Just how many things can we really use Arabidopsis thaliana as a ‘model’ for? Certainly our favourite weed has an historic advantage for genomic research. As the first plant genome to be fully sequenced, it has had a long head start for all sorts of ‘omics databases and projects. The A. thaliana databases have proved useful for researchers working on other plant species too; even today Arabidopsis genomic sequences are used to fish un-annotated genomes for genes and motifs. A recent paper questions how appropriate it is to transfer in vivo Arabidopsis research on xylem and water flow to woody plant species. Yes, how useful is weedy (in all senses of the word), tiny A. thaliana to understand massive woody trees? The answer? It’s not perfect, but it’s OK.

Tixier et al. (JXB, doi:10.1093/jxb/ert087, Open Access) carried out a series of experiments to test A. thaliana’s value as a model for wood development. It turns out wildtype Arabidopsis is a good xylem hydraulic model, with tissue structure and vessel dimensions that are reliably representative of larger woody plants. To quote Tixier et al., “A. thaliana can be used to measure specific conductivity and cavitation resistance in an accurate and reliable approach,” and far more conveniently than trying to use an 8 metre tall tree to do it. However, the model plant is not appropriate for some xylem parameters, such as end-wall sensitivity. A. thaliana xylem also responded differently to abnormal environmental conditions and cell wall structure manipulation.

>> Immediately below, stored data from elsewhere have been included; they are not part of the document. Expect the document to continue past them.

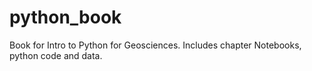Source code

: # python_book
 Book for Intro to Python for Geosciences. Includes chapter Notebooks, python code and data.
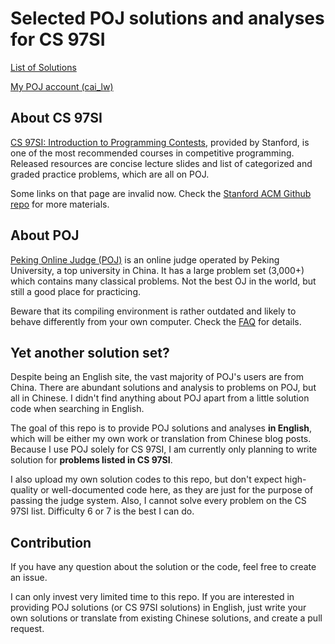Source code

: # Selected POJ solutions and analyses for CS 97SI

[List of Solutions](https://cai-lw.github.io/cs-97si-solutions/)

[My POJ account (cai_lw)](http://poj.org/userstatus?user_id=cai_lw)

## About CS 97SI

[CS 97SI: Introduction to Programming Contests](http://web.stanford.edu/class/cs97si/), provided by Stanford, is one of the most recommended courses in competitive programming. Released resources are concise lecture slides and list of categorized and graded practice problems, which are all on POJ.

Some links on that page are invalid now. Check the [Stanford ACM Github repo](https://github.com/jaehyunp/stanfordacm) for more materials.

## About POJ

[Peking Online Judge (POJ)](www.poj.org) is an online judge operated by Peking University, a top university in China. It has a large problem set (3,000+) which contains many classical problems. Not the best OJ in the world, but still a good place for practicing.

Beware that its compiling environment is rather outdated and likely to behave differently from your own computer. Check the [FAQ](http://poj.org/page?id=1000) for details.

## Yet another solution set?

Despite being an English site, the vast majority of POJ's users are from China. There are abundant solutions and analysis to problems on POJ, but all in Chinese. I didn't find anything about POJ apart from a little solution code when searching in English.

The goal of this repo is to provide POJ solutions and analyses **in English**, which will be either my own work or translation from Chinese blog posts. Because I use POJ solely for CS 97SI, I am currently only planning to write solution for **problems listed in CS 97SI**.

I also upload my own solution codes to this repo, but don't expect high-quality or well-documented code here, as they are just for the purpose of passing the judge system. Also, I cannot solve every problem on the CS 97SI list. Difficulty 6 or 7 is the best I can do.

## Contribution

If you have any question about the solution or the code, feel free to create an issue.

I can only invest very limited time to this repo. If you are interested in providing POJ solutions (or CS 97SI solutions) in English, just write your own solutions or translate from existing Chinese solutions, and create a pull request.
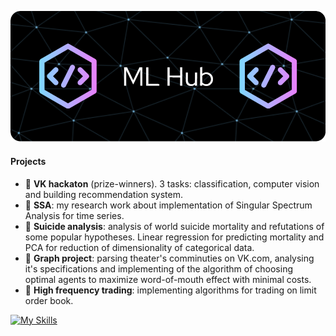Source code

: ![Header](./github-header-image.png)


#### Projects
- :star2: **VK hackaton** (prize-winners). 3 tasks: classification, computer vision and building recommendation system.
- :star2: **SSA**: my research work about implementation of Singular Spectrum Analysis for time series.
- 🌱 **Suicide analysis**: analysis of world suicide mortality and refutations of some popular hypotheses. Linear regression for predicting mortality and PCA for reduction of dimensionality of categorical data. 
- 🌱 **Graph project**: parsing theater's comminuties on VK.com, analysing it's specifications and implementing of the algorithm of choosing optimal agents to maximize word-of-mouth effect with minimal costs.
- 🌱 **High frequency trading**: implementing algorithms for trading on limit order book.  

[![My Skills](https://skillicons.dev/icons?pytorch,wasm)](https://skillicons.dev)

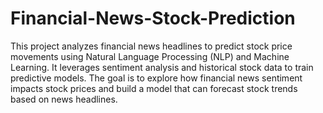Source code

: # Financial-News-Stock-Prediction
This project analyzes financial news headlines to predict stock price movements using Natural Language Processing (NLP) and Machine Learning. It leverages sentiment analysis and historical stock data to train predictive models. The goal is to explore how financial news sentiment impacts stock prices and build a model that can forecast stock trends based on news headlines.
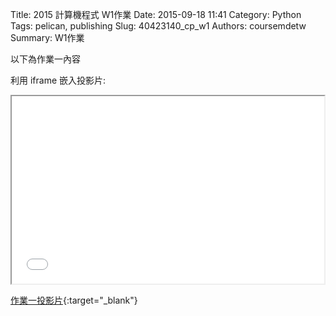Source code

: Title: 2015 計算機程式 W1作業
Date: 2015-09-18 11:41
Category: Python
Tags: pelican, publishing
Slug: 40423140_cp_w1
Authors: coursemdetw
Summary: W1作業

以下為作業一內容

利用 iframe 嵌入投影片:

<iframe src="40423140_cp_w1_p.html" width="500" height="300"></iframe>

[作業一投影片](40423140_cp_w1_p.html){:target="_blank"}



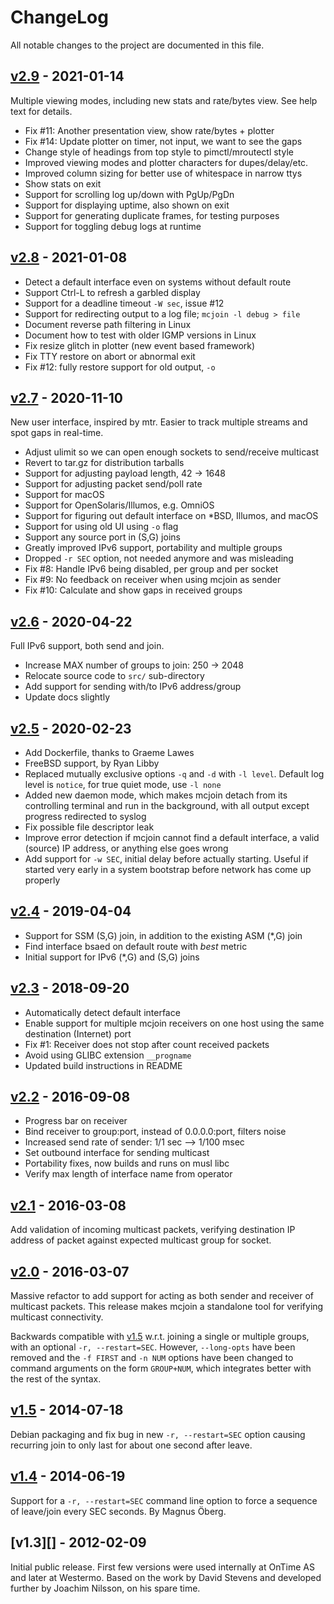 ChangeLog
=========

All notable changes to the project are documented in this file.


[v2.9][] - 2021-01-14
---------------------

Multiple viewing modes, including new stats and rate/bytes view.  See
help text for details.

- Fix #11: Another presentation view, show rate/bytes + plotter
- Fix #14: Update plotter on timer, not input, we want to see the gaps
- Change style of headings from top style to pimctl/mroutectl style
- Improved viewing modes and plotter characters for dupes/delay/etc.
- Improved column sizing for better use of whitespace in narrow ttys
- Show stats on exit
- Support for scrolling log up/down with PgUp/PgDn
- Support for displaying uptime, also shown on exit
- Support for generating duplicate frames, for testing purposes
- Support for toggling debug logs at runtime


[v2.8][] - 2021-01-08
---------------------

- Detect a default interface even on systems without default route
- Support Ctrl-L to refresh a garbled display
- Support for a deadline timeout `-W sec`, issue #12
- Support for redirecting output to a log file; `mcjoin -l debug > file`
- Document reverse path filtering in Linux
- Document how to test with older IGMP versions in Linux
- Fix resize glitch in plotter (new event based framework)
- Fix TTY restore on abort or abnormal exit
- Fix #12: fully restore support for old output, `-o`


[v2.7][] - 2020-11-10
---------------------

New user interface, inspired by mtr.  Easier to track multiple streams
and spot gaps in real-time.

- Adjust ulimit so we can open enough sockets to send/receive multicast
- Revert to tar.gz for distribution tarballs
- Support for adjusting payload length, 42 -> 1648
- Support for adjusting packet send/poll rate
- Support for macOS
- Support for OpenSolaris/Illumos, e.g. OmniOS
- Support for figuring out default interface on *BSD, Illumos, and macOS
- Support for using old UI using `-o` flag
- Support any source port in (S,G) joins
- Greatly improved IPv6 support, portability and multiple groups
- Dropped `-r SEC` option, not needed anymore and was misleading
- Fix #8: Handle IPv6 being disabled, per group and per socket
- Fix #9: No feedback on receiver when using mcjoin as sender
- Fix #10: Calculate and show gaps in received groups


[v2.6][] - 2020-04-22
---------------------

Full IPv6 support, both send and join.

- Increase MAX number of groups to join: 250 -> 2048
- Relocate source code to `src/` sub-directory
- Add support for sending with/to IPv6 address/group
- Update docs slightly


[v2.5][] - 2020-02-23
---------------------

- Add Dockerfile, thanks to Graeme Lawes
- FreeBSD support, by Ryan Libby
- Replaced mutually exclusive options `-q` and `-d` with `-l level`.
  Default log level is `notice`, for true quiet mode, use `-l none`
- Added new daemon mode, which makes mcjoin detach from its controlling
  terminal and run in the background, with all output except progress
  redirected to syslog
- Fix possible file descriptor leak
- Improve error detection if mcjoin cannot find a default interface,
  a valid (source) IP address, or anything else goes wrong
- Add support for `-w SEC`, initial delay before actually starting.
  Useful if started very early in a system bootstrap before network
  has come up properly


[v2.4][] - 2019-04-04
---------------------

- Support for SSM (S,G) join, in addition to the existing ASM (*,G) join
- Find interface bsaed on default route with *best* metric
- Initial support for IPv6 (*,G) and (S,G) joins


[v2.3][] - 2018-09-20
---------------------

- Automatically detect default interface
- Enable support for multiple mcjoin receivers on one host using the
  same destination (Internet) port
- Fix #1: Receiver does not stop after count received packets
- Avoid using GLIBC extension `__progname`
- Updated build instructions in README


[v2.2][] - 2016-09-08
---------------------

- Progress bar on receiver
- Bind receiver to group:port, instead of 0.0.0.0:port, filters noise
- Increased send rate of sender: 1/1 sec --> 1/100 msec
- Set outbound interface for sending multicast
- Portability fixes, now builds and runs on musl libc
- Verify max length of interface name from operator


[v2.1][] - 2016-03-08
---------------------

Add validation of incoming multicast packets, verifying destination
IP address of packet against expected multicast group for socket.


[v2.0][] - 2016-03-07
---------------------

Massive refactor to add support for acting as both sender and receiver
of multicast packets.  This release makes mcjoin a standalone tool for
verifying multicast connectivity.

Backwards compatible with [v1.5][] w.r.t. joining a single or multiple
groups, with an optional `-r, --restart=SEC`.  However, `--long-opts`
have been removed and the `-f FIRST` and `-n NUM` options have been
changed to command arguments on the form `GROUP+NUM`, which integrates
better with the rest of the syntax.


[v1.5][] - 2014-07-18
---------------------

Debian packaging and fix bug in new `-r, --restart=SEC` option causing
recurring join to only last for about one second after leave.


[v1.4][] - 2014-06-19
---------------------

Support for a `-r, --restart=SEC` command line option to force a
sequence of leave/join every SEC seconds.  By Magnus Öberg.


[v1.3][] - 2012-02-09
---------------------

Initial public release.  First few versions were used internally at
OnTime AS and later at Westermo.  Based on the work by David Stevens
and developed further by Joachim Nilsson, on his spare time.


[UNRELEASED]: https://github.com/troglobit/mcjoin/compare/v2.9...HEAD
[v2.9]:       https://github.com/troglobit/mcjoin/compare/v2.8...v2.9
[v2.8]:       https://github.com/troglobit/mcjoin/compare/v2.7...v2.8
[v2.7]:       https://github.com/troglobit/mcjoin/compare/v2.6...v2.7
[v2.6]:       https://github.com/troglobit/mcjoin/compare/v2.5...v2.6
[v2.5]:       https://github.com/troglobit/mcjoin/compare/v2.4...v2.5
[v2.4]:       https://github.com/troglobit/mcjoin/compare/v2.3...v2.4
[v2.3]:       https://github.com/troglobit/mcjoin/compare/v2.2...v2.3
[v2.2]:       https://github.com/troglobit/mcjoin/compare/v2.1...v2.2
[v2.1]:       https://github.com/troglobit/mcjoin/compare/v2.0...v2.1
[v2.0]:       https://github.com/troglobit/mcjoin/compare/v1.5...v2.0
[v1.5]:       https://github.com/troglobit/mcjoin/compare/v1.4...v1.5
[v1.4]:       https://github.com/troglobit/mcjoin/compare/v1.3...v1.4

As an aside, Wendrich and Weijers present another system for which A. thaliana is an appropriate model in this month’s Tansley review in New Phytologist (doi: 10.1111/nph.12267). They describe current understanding of morphogenesis in the early A. thaliana embryo, and identify five key questions that still remain to be answered.

Image credit: Climbing plant by Heriberto Herrera, via stock.xchng.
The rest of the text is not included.